## About this exercise
Gather from the listing below each line that includes the word "deny", and copy it.

## Given records
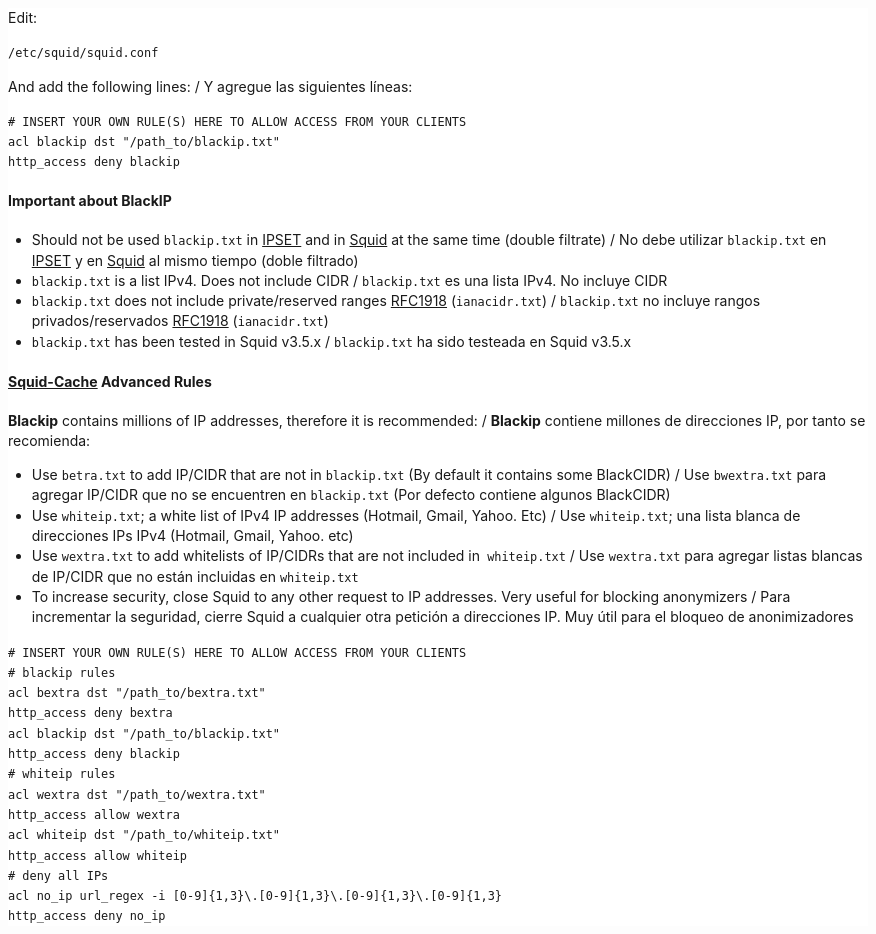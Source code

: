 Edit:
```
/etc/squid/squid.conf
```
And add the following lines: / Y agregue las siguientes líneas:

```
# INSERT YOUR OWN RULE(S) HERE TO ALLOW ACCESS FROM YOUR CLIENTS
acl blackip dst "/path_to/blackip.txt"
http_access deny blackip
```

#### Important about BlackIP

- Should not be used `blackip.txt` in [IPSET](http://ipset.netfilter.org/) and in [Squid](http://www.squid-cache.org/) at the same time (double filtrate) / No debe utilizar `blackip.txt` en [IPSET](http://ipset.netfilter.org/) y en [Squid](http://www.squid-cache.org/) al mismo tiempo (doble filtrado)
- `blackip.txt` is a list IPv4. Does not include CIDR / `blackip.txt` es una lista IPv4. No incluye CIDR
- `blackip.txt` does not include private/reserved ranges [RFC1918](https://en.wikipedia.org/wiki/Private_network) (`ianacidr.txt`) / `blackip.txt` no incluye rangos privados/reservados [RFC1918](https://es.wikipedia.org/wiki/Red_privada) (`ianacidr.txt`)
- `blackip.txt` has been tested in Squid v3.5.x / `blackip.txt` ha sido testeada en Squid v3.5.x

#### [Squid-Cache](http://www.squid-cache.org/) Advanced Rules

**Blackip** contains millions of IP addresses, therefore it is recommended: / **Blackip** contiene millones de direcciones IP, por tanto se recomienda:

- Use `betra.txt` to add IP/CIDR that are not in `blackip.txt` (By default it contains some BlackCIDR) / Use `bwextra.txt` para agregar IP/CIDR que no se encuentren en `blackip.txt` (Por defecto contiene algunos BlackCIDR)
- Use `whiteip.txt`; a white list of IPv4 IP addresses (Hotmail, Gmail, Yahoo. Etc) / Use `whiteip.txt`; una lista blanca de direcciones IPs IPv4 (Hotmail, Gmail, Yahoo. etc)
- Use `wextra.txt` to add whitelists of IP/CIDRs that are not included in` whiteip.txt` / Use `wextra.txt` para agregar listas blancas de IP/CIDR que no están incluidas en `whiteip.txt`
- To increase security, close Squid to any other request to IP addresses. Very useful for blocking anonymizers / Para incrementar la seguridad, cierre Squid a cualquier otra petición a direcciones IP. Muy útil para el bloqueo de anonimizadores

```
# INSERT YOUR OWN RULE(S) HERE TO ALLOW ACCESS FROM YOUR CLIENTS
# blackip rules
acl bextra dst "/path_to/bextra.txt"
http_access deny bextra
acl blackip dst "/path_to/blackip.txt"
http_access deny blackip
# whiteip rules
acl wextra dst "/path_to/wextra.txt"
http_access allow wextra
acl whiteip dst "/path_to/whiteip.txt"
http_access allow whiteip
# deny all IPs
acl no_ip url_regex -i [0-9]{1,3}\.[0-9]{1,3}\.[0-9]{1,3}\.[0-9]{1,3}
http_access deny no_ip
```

## Solved problem
http_access deny blackip
http_access deny bextra
http_access deny blackip
# deny all IPs
http_access deny no_ip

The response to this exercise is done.